*PROBLEM STATEMENT:* Beginning with the first entry, print all the records exactly.

Recorded data:
▽

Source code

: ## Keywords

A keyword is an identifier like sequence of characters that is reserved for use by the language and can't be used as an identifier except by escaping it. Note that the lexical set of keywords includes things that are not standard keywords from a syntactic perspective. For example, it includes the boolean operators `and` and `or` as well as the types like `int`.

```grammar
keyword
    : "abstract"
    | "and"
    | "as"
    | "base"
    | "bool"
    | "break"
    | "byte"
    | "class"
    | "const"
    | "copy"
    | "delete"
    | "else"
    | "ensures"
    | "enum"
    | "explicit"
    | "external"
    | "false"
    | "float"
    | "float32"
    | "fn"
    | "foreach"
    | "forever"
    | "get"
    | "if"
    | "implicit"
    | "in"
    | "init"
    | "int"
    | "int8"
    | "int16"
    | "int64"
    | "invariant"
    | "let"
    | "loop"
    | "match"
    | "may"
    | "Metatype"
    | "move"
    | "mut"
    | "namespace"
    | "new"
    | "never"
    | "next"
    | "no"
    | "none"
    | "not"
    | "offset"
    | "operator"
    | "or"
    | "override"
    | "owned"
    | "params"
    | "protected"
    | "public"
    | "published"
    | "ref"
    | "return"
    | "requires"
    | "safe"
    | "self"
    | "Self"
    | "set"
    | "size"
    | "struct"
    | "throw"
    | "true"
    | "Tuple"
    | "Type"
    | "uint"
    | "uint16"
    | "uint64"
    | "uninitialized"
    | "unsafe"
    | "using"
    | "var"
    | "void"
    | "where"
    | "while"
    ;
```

△

*RESULT OF THE TASK:*
Source code

: ## Keywords

A keyword is an identifier like sequence of characters that is reserved for use by the language and can't be used as an identifier except by escaping it. Note that the lexical set of keywords includes things that are not standard keywords from a syntactic perspective. For example, it includes the boolean operators `and` and `or` as well as the types like `int`.

```grammar
keyword
    : "abstract"
    | "and"
    | "as"
    | "base"
    | "bool"
    | "break"
    | "byte"
    | "class"
    | "const"
    | "copy"
    | "delete"
    | "else"
    | "ensures"
    | "enum"
    | "explicit"
    | "external"
    | "false"
    | "float"
    | "float32"
    | "fn"
    | "foreach"
    | "forever"
    | "get"
    | "if"
    | "implicit"
    | "in"
    | "init"
    | "int"
    | "int8"
    | "int16"
    | "int64"
    | "invariant"
    | "let"
    | "loop"
    | "match"
    | "may"
    | "Metatype"
    | "move"
    | "mut"
    | "namespace"
    | "new"
    | "never"
    | "next"
    | "no"
    | "none"
    | "not"
    | "offset"
    | "operator"
    | "or"
    | "override"
    | "owned"
    | "params"
    | "protected"
    | "public"
    | "published"
    | "ref"
    | "return"
    | "requires"
    | "safe"
    | "self"
    | "Self"
    | "set"
    | "size"
    | "struct"
    | "throw"
    | "true"
    | "Tuple"
    | "Type"
    | "uint"
    | "uint16"
    | "uint64"
    | "uninitialized"
    | "unsafe"
    | "using"
    | "var"
    | "void"
    | "where"
    | "while"
    ;
```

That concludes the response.